(What to do): Identify all lines below that hold "skrives" and collect them.

[Records from a collection]

------------------------------------------------------------------------

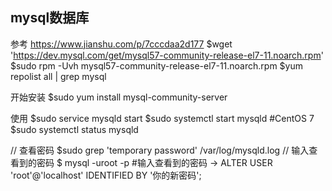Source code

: ## mysql数据库
参考 https://www.jianshu.com/p/7cccdaa2d177
$wget 'https://dev.mysql.com/get/mysql57-community-release-el7-11.noarch.rpm'
$sudo rpm -Uvh mysql57-community-release-el7-11.noarch.rpm
$yum repolist all | grep mysql

开始安装
$sudo yum install mysql-community-server

使用
$sudo service mysqld start 
$sudo systemctl start mysqld #CentOS 7
$sudo systemctl status mysqld

// 查看密码
$sudo grep 'temporary password' /var/log/mysqld.log
// 输入查看到的密码
$ mysql -uroot -p  #输入查看到的密码
-> ALTER USER 'root'@'localhost' IDENTIFIED BY '你的新密码';
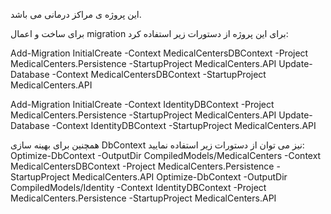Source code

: ﻿این پروژه ی مراکز درمانی می باشد.

برای ساخت و اعمال migration برای این پروژه از دستورات زیر استفاده کرد:

Add-Migration InitialCreate -Context MedicalCentersDBContext -Project MedicalCenters.Persistence -StartupProject MedicalCenters.API
Update-Database -Context MedicalCentersDBContext -StartupProject MedicalCenters.API

Add-Migration InitialCreate -Context IdentityDBContext -Project MedicalCenters.Persistence -StartupProject MedicalCenters.API
Update-Database -Context IdentityDBContext -StartupProject MedicalCenters.API

همچنین برای بهینه سازی DbContext نیز می توان از دستورات زیر استفاده نمایید:
Optimize-DbContext -OutputDir CompiledModels/MedicalCenters -Context MedicalCentersDBContext -Project MedicalCenters.Persistence -StartupProject MedicalCenters.API
Optimize-DbContext -OutputDir CompiledModels/Identity -Context IdentityDBContext -Project MedicalCenters.Persistence -StartupProject MedicalCenters.API

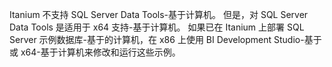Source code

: Itanium 不支持 SQL Server Data Tools\-基于计算机。 但是，对 SQL Server Data Tools 是适用于 x64 支持\-基于计算机。 如果已在 Itanium 上部署 SQL Server 示例数据库\-基于的计算机，在 x86 上使用 BI Development Studio\-基于或 x64\-基于计算机来修改和运行这些示例。
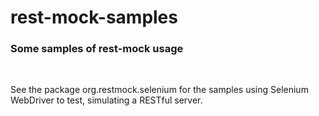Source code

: rest-mock-samples
=================
### Some samples of rest-mock usage

<br />

See the package org.restmock.selenium for the samples using Selenium WebDriver to test, simulating a RESTful server.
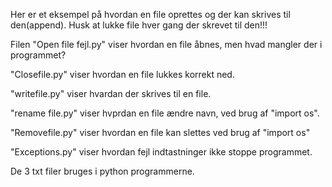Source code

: 
<p>Her er et eksempel på hvordan en file oprettes og der kan skrives til den(append). Husk at lukke file hver gang der skrevet til den!!!</p>
<p>Filen "Open file fejl.py" viser hvordan en file åbnes, men hvad mangler der i programmet?</p>
<p>"Closefile.py" viser hvordan en file lukkes korrekt ned.</p>
<p>"writefile.py" viser hvardan der skrives til en file.</p>
<p>"rename file.py" viser hvprdan en file ændre navn, ved brug af "import os".</p>
<p>"Removefile.py" viser hvordan en file kan slettes ved brug af "import os"</p>
<p>"Exceptions.py" viser hvordan fejl indtastninger ikke stoppe programmet.</p>
<p>De 3 txt filer bruges i python programmerne.</p>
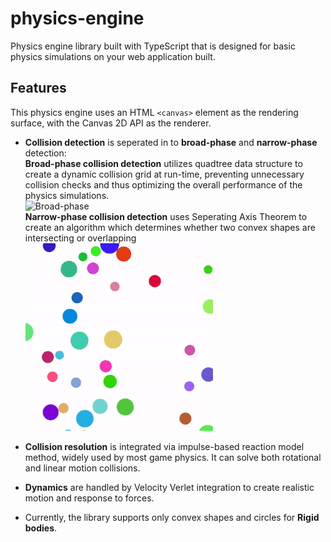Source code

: # physics-engine

Physics engine library built with TypeScript that is designed for basic physics simulations on your web application built. 

## Features

This physics engine uses an HTML `<canvas>` element as the rendering surface, with the Canvas 2D API as the renderer.

- **Collision detection** is seperated in to **broad-phase** and **narrow-phase** detection: <br> **Broad-phase collision detection** utilizes quadtree data structure to create a dynamic collision grid at run-time, preventing unnecessary collision checks and thus optimizing the overall performance of the physics simulations. <br> ![Broad-phase](images/presentation2.gif)<br> **Narrow-phase collision detection** uses Seperating Axis Theorem to create an algorithm which determines whether two convex shapes are intersecting or overlapping <br> ![Narrow-phase](images/presentation.gif)

- **Collision resolution** is integrated via impulse-based reaction model method, widely used by most game physics. It can solve both rotational and linear motion collisions.

- **Dynamics** are handled by Velocity Verlet integration to create realistic motion and response to forces.

- Currently, the library supports only convex shapes and circles for **Rigid  bodies**.
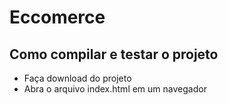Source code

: # Eccomerce

## Como compilar e testar o projeto
- Faça download do projeto
- Abra o arquivo index.html em um navegador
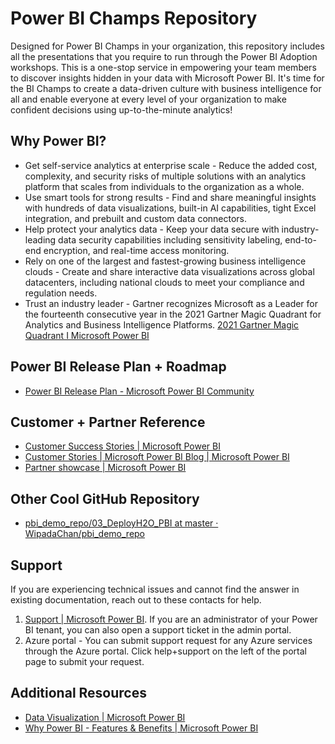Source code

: # Power BI Champs Repository

Designed for Power BI Champs in your organization, this repository includes all the presentations that you require to run through the Power BI Adoption workshops. This is a one-stop service in empowering your team members to discover insights hidden in your data with Microsoft Power BI. It's time for the BI Champs to create a data-driven culture with business intelligence for all and enable everyone at every level of your organization to make confident decisions using up-to-the-minute analytics!

## Why Power BI?

* Get self-service analytics at enterprise scale - Reduce the added cost, complexity, and security risks of multiple solutions with an analytics platform that scales from individuals to the organization as a whole.
* Use smart tools for strong results - Find and share meaningful insights with hundreds of data visualizations, built-in AI capabilities, tight Excel integration, and prebuilt and custom data connectors.
* Help protect your analytics data - Keep your data secure with industry-leading data security capabilities including sensitivity labeling, end-to-end encryption, and real-time access monitoring.
* Rely on one of the largest and fastest-growing business intelligence clouds - Create and share interactive data visualizations across global datacenters, including national clouds to meet your compliance and regulation needs.
* Trust an industry leader - Gartner recognizes Microsoft as a Leader for the fourteenth consecutive year in the 2021 Gartner Magic Quadrant for Analytics and Business Intelligence Platforms. [2021 Gartner Magic Quadrant I Microsoft Power BI](https://info.microsoft.com/ww-Landing-2021-Gartner-MQ-for-Analytics-and-Business-Intelligence-Power-BI.html?LCID=EN-US)

## Power BI Release Plan + Roadmap

* [Power BI Release Plan - Microsoft Power BI Community](https://community.powerbi.com/t5/Data-Stories-Gallery/Power-BI-Release-Plan/m-p/930557)

## Customer + Partner Reference

* [Customer Success Stories | Microsoft Power BI](https://powerbi.microsoft.com/en-us/customer-showcase/)
* [Customer Stories | Microsoft Power BI Blog | Microsoft Power BI](https://powerbi.microsoft.com/en-us/blog/tag/customer-stories/)
* [Partner showcase | Microsoft Power BI](https://powerbi.microsoft.com/en-us/partner-showcase/)

## Other Cool GitHub Repository

* [pbi_demo_repo/03_DeployH2O_PBI at master · WipadaChan/pbi_demo_repo](https://github.com/WipadaChan/pbi_demo_repo/tree/master/03_DeployH2O_PBI)

## Support

If you are experiencing technical issues and cannot find the answer in existing documentation, reach out to these contacts for help.

1. [Support | Microsoft Power BI](https://powerbi.microsoft.com/en-us/support/). If you are an administrator of your Power BI tenant, you can also open a support ticket in the admin portal.
2. Azure portal - You can submit support request for any Azure services through the Azure portal. Click help+support on the left of the portal page to submit your request.

## Additional Resources

* [Data Visualization | Microsoft Power BI](https://powerbi.microsoft.com/en-us/)
* [Why Power BI - Features & Benefits | Microsoft Power BI](https://powerbi.microsoft.com/en-us/why-power-bi/)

------------------------------------------------------------------------

(Solution for this exercise):
<p>Her er et eksempel på hvordan en file oprettes og der kan skrives til den(append). Husk at lukke file hver gang der skrevet til den!!!</p>
<p>"writefile.py" viser hvardan der skrives til en file.</p>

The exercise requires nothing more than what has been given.